**Exercise:**
Pull every line with "факторы" from the data below and copy it.

▼

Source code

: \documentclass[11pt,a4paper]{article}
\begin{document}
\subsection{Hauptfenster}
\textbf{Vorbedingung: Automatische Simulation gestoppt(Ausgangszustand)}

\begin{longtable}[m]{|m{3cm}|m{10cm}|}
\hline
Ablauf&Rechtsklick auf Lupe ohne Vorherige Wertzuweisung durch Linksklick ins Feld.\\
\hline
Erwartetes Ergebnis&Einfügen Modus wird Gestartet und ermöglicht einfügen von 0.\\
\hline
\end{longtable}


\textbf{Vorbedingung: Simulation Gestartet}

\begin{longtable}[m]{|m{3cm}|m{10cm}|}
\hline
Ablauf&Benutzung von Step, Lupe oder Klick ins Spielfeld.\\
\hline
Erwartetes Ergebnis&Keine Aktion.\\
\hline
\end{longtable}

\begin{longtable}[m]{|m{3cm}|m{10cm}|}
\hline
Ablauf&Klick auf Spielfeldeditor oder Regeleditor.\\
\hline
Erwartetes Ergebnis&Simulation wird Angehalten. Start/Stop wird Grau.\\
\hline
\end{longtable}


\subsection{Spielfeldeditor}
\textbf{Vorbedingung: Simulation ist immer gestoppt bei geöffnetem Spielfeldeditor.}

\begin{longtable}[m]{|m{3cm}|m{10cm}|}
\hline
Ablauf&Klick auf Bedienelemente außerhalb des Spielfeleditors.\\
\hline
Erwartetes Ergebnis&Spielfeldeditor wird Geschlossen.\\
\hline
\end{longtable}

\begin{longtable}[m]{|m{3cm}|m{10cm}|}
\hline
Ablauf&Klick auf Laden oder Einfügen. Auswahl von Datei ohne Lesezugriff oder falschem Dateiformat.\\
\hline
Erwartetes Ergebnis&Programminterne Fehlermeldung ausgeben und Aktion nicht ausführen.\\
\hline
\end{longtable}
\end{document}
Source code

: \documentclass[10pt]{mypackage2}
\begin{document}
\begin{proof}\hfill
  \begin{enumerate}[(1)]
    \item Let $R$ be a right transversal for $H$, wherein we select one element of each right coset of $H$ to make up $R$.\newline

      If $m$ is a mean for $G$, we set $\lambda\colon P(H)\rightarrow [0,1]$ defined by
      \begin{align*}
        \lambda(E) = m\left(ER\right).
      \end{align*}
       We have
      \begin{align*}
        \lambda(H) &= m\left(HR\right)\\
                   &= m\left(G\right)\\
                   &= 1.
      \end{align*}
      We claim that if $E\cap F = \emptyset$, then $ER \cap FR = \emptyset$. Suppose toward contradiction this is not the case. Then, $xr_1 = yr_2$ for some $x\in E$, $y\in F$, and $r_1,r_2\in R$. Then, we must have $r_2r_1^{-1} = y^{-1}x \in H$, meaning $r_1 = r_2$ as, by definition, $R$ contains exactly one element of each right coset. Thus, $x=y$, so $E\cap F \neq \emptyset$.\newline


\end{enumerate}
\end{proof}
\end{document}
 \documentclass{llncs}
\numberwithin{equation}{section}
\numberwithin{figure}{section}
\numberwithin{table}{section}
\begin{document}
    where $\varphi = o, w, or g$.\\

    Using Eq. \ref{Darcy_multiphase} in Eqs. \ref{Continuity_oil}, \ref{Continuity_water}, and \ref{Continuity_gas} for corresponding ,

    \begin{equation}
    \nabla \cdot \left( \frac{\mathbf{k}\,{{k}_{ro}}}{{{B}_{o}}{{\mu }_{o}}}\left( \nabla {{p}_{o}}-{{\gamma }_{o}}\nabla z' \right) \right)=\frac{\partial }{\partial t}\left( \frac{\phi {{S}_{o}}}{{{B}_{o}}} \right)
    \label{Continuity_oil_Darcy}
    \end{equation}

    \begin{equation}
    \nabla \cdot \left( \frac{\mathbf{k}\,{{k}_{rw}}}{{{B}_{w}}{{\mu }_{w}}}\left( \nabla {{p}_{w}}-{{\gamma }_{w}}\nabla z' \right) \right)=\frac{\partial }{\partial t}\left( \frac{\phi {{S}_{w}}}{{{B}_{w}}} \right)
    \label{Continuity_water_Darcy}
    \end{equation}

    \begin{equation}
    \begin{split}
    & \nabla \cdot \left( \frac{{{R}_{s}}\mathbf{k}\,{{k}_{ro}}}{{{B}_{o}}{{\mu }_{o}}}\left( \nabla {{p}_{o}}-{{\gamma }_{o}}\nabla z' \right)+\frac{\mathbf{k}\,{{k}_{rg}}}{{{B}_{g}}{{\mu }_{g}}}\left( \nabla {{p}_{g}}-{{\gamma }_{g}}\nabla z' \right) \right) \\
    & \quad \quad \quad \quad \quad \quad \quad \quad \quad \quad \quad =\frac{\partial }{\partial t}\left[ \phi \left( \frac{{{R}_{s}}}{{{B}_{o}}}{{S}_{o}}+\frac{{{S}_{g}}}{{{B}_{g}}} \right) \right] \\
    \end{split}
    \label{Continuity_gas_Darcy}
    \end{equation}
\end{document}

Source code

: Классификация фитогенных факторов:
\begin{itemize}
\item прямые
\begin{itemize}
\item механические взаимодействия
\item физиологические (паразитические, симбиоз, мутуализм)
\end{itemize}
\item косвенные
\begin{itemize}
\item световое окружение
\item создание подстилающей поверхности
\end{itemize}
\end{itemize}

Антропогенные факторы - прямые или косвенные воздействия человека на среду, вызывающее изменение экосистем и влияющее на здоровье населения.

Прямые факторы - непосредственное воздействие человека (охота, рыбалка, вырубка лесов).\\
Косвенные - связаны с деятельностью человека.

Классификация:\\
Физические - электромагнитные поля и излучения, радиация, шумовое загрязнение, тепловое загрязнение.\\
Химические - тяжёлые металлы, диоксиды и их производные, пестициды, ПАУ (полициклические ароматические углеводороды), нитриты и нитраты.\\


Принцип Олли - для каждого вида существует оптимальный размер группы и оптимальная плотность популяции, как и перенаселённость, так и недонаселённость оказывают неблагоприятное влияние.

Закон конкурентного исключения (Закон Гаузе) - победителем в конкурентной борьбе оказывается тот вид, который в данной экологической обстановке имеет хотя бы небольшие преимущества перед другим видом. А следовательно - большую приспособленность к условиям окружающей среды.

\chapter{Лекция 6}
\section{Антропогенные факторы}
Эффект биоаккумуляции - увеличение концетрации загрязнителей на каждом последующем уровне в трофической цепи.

▲

**Exercise answer:**
Антропогенные факторы - прямые или косвенные воздействия человека на среду, вызывающее изменение экосистем и влияющее на здоровье населения.
Прямые факторы - непосредственное воздействие человека (охота, рыбалка, вырубка лесов).\\
\section{Антропогенные факторы}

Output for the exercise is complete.